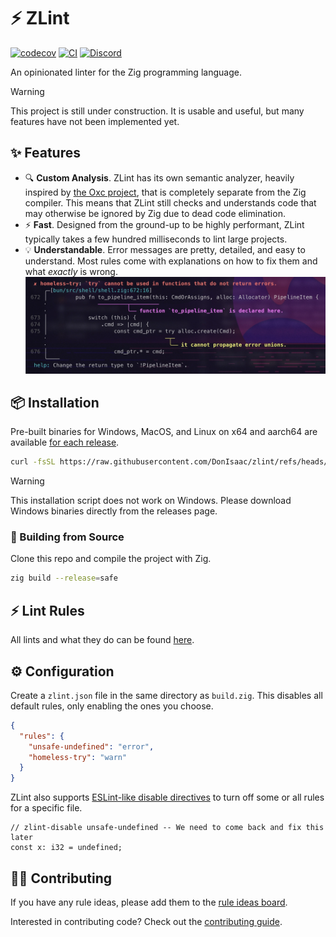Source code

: # ⚡️ ZLint

[![codecov](https://codecov.io/gh/DonIsaac/zlint/graph/badge.svg?token=5bDT3yGZt8)](https://codecov.io/gh/DonIsaac/zlint)
[![CI](https://github.com/DonIsaac/zlint/actions/workflows/ci.yaml/badge.svg)](https://github.com/DonIsaac/zlint/actions/workflows/ci.yaml)
[![Discord](https://img.shields.io/static/v1?logo=discord&label=discord&message=Join&color=blue)](https://discord.gg/UcB7HjJxcG)

An opinionated linter for the Zig programming language.

> [!WARNING]
> This project is still under construction. It is usable and useful,
> but many features have not been implemented yet.

## ✨ Features

- 🔍 **Custom Analysis**. ZLint has its own semantic analyzer, heavily inspired
  by [the Oxc project](https://github.com/oxc-project/oxc), that is completely
  separate from the Zig compiler. This means that ZLint still checks and
  understands code that may otherwise be ignored by Zig due to dead code
  elimination.
- ⚡️ **Fast**. Designed from the ground-up to be highly performant, ZLint
  typically takes a few hundred milliseconds to lint large projects.
- 💡 **Understandable**. Error messages are pretty, detailed, and easy to understand. 
  Most rules come with explanations on how to fix them and what _exactly_ is wrong.
  ![diagnostic example](./docs/assets/diagnostic-example.jpg)

## 📦 Installation
Pre-built binaries for Windows, MacOS, and Linux on x64 and aarch64 are
available [for each release](https://github.com/DonIsaac/zlint/releases/latest).

```sh
curl -fsSL https://raw.githubusercontent.com/DonIsaac/zlint/refs/heads/main/tasks/install.sh | bash
```

> [!WARNING]
> This installation script does not work on Windows. Please download Windows
> binaries directly from the releases page.

### 🔨 Building from Source

Clone this repo and compile the project with Zig.

```sh
zig build --release=safe
```

## ⚡️ Lint Rules

All lints and what they do can be found [here](docs/rules/).

## ⚙️ Configuration

Create a `zlint.json` file in the same directory as `build.zig`. This disables
all default rules, only enabling the ones you choose.

```json
{
  "rules": {
    "unsafe-undefined": "error",
    "homeless-try": "warn"
  }
}
```

ZLint also supports [ESLint-like disable directives](https://eslint.org/docs/latest/use/configure/rules#comment-descriptions) to turn off some or all rules for a specific file.

```zig
// zlint-disable unsafe-undefined -- We need to come back and fix this later
const x: i32 = undefined;
```

## 🙋‍♂️ Contributing

If you have any rule ideas, please add them to the [rule ideas
board](https://github.com/DonIsaac/zlint/issues/3).

Interested in contributing code? Check out the [contributing
guide](CONTRIBUTING.md).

## Task objective
From the entries above, give again exactly the lines running from the line with "### 🔨 Building from Source" to the line with "file in the"; include both of those lines.

## Answer box
### 🔨 Building from Source

Clone this repo and compile the project with Zig.

```sh
zig build --release=safe
```

## ⚡️ Lint Rules

All lints and what they do can be found [here](docs/rules/).

## ⚙️ Configuration

Create a `zlint.json` file in the same directory as `build.zig`. This disables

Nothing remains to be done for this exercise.